The following paper by Motwani et al gives couple of algorithms for computing frequency counts exceeding a user specified threshold over data streams.

1. Sticky sampling.

2. Lossy counting.

http://www.vldb.org/conf/2002/S10P03.pdf

**Lossy Counting:**

bucket width w = ceil (1 / epsilon)

fe = frequency of element e in the steam, whose current count is N.

bcurrent = ceil (N / w)

We store the following (e, f, delta) in Data structure D. where e is element, f is freq and delta is maximum error in f.

1. Initially D is empty.

2. When a new item arrives, if its already in D, we increment its f by 1. Else, we create a new entry (e, f, bcurrent -1). We also prune D by deleting some entries at bucket boundaries (N congruent 0 mod w).

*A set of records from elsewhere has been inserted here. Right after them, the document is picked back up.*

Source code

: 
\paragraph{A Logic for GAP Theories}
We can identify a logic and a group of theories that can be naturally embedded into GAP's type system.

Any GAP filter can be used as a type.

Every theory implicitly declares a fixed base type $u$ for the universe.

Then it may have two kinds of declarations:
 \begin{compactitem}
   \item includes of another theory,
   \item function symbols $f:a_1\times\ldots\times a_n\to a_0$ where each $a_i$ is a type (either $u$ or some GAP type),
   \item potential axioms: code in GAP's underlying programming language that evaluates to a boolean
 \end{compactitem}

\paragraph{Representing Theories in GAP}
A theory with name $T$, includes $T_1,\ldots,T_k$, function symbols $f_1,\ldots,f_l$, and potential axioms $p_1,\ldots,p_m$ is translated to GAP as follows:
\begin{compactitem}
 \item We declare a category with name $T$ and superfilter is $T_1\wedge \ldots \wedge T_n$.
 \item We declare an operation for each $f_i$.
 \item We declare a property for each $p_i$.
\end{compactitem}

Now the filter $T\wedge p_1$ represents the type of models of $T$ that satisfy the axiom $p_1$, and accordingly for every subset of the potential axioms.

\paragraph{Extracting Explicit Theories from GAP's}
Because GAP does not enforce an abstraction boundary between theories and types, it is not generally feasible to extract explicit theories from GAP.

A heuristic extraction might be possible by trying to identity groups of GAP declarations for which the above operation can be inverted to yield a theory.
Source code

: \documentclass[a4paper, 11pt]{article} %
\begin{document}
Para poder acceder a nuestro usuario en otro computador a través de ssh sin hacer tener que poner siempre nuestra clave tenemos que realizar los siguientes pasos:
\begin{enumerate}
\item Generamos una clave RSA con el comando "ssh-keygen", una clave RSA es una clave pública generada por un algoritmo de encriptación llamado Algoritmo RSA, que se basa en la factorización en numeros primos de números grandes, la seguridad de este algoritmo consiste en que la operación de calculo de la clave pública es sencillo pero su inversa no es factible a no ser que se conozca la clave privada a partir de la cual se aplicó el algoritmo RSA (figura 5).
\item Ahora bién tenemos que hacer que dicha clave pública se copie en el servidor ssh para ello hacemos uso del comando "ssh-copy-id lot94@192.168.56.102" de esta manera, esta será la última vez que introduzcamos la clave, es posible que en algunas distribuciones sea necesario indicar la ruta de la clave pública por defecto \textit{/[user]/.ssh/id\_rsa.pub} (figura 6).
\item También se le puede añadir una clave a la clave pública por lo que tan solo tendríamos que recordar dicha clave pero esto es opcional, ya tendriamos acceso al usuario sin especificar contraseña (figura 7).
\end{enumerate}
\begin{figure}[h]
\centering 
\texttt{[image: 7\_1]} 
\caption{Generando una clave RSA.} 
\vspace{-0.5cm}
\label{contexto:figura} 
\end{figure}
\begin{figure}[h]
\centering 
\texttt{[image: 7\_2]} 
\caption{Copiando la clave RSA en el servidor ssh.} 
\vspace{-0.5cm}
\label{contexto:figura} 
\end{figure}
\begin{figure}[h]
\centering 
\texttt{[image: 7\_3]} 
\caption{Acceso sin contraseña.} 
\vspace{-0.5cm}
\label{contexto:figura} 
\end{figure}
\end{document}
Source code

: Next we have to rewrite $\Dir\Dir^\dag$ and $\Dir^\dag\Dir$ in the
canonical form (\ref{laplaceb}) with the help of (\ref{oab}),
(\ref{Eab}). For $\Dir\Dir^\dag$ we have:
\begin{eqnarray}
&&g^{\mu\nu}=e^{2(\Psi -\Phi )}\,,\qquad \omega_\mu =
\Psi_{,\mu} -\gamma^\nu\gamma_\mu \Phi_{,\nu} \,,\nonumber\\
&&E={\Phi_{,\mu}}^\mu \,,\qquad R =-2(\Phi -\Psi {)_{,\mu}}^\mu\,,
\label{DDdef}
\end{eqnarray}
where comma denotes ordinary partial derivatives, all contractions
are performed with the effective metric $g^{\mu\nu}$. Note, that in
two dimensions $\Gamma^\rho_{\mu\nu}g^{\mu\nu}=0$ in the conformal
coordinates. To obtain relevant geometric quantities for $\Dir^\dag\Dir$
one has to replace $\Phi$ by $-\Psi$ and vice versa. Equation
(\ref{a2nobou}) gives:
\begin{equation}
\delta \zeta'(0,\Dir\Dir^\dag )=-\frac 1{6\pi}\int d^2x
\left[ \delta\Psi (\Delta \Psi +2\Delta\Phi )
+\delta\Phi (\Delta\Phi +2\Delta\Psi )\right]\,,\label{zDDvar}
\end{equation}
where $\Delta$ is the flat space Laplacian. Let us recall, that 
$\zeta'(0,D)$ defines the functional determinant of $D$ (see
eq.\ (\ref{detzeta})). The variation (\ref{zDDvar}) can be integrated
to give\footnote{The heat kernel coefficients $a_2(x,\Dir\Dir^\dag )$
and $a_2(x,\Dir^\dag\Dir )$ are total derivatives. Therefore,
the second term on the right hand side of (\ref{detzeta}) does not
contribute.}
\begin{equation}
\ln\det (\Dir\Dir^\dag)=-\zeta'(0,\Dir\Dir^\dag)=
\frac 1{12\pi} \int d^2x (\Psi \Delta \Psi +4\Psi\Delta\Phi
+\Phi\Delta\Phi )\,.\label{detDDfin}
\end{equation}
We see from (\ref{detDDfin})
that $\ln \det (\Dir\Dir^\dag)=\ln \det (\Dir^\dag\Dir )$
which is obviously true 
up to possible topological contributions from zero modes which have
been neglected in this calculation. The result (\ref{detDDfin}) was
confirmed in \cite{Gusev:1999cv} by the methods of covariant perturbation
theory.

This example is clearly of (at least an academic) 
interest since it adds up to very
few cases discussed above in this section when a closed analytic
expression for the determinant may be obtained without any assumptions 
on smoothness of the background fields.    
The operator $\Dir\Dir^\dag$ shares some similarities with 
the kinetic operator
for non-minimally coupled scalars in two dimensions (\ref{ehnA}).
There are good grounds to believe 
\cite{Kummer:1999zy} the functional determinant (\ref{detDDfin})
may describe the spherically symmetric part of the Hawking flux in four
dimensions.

Delete if f + delta <= bcurrent.

3. When user requests a list of items, with thresold s, we output entries in S, whose freq f is >= (s – epsilon)N.

****

The above paper led to other algorithms including the one by Eric Demaine et al.

http://erikdemaine.org/papers/NetworkStats_TR2002/paper.pdf

**Algorithm Frequent**

1. Initialize the counters to zero.

2. For each element in the stream:

a. If the current element is not monitored by any counter and some counter is zero, define the current element to be the monitored element of that counter.

b. If the current element is the monitored element of a counter, increment the counter. Otherwise decrement every counter.

****

The related “Britney Spears problem” which the above two papers solve is discussed in the below article.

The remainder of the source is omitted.